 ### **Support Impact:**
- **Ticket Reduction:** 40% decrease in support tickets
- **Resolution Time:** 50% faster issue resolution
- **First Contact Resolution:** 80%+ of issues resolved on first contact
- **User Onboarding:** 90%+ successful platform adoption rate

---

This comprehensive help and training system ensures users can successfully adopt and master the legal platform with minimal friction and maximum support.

**********

:: Exercise aim ::
Could you return every line from the entries above in which the string "Resolution" occurs?

:: Answer box ::
- **Resolution Time:** 50% faster issue resolution
- **First Contact Resolution:** 80%+ of issues resolved on first contact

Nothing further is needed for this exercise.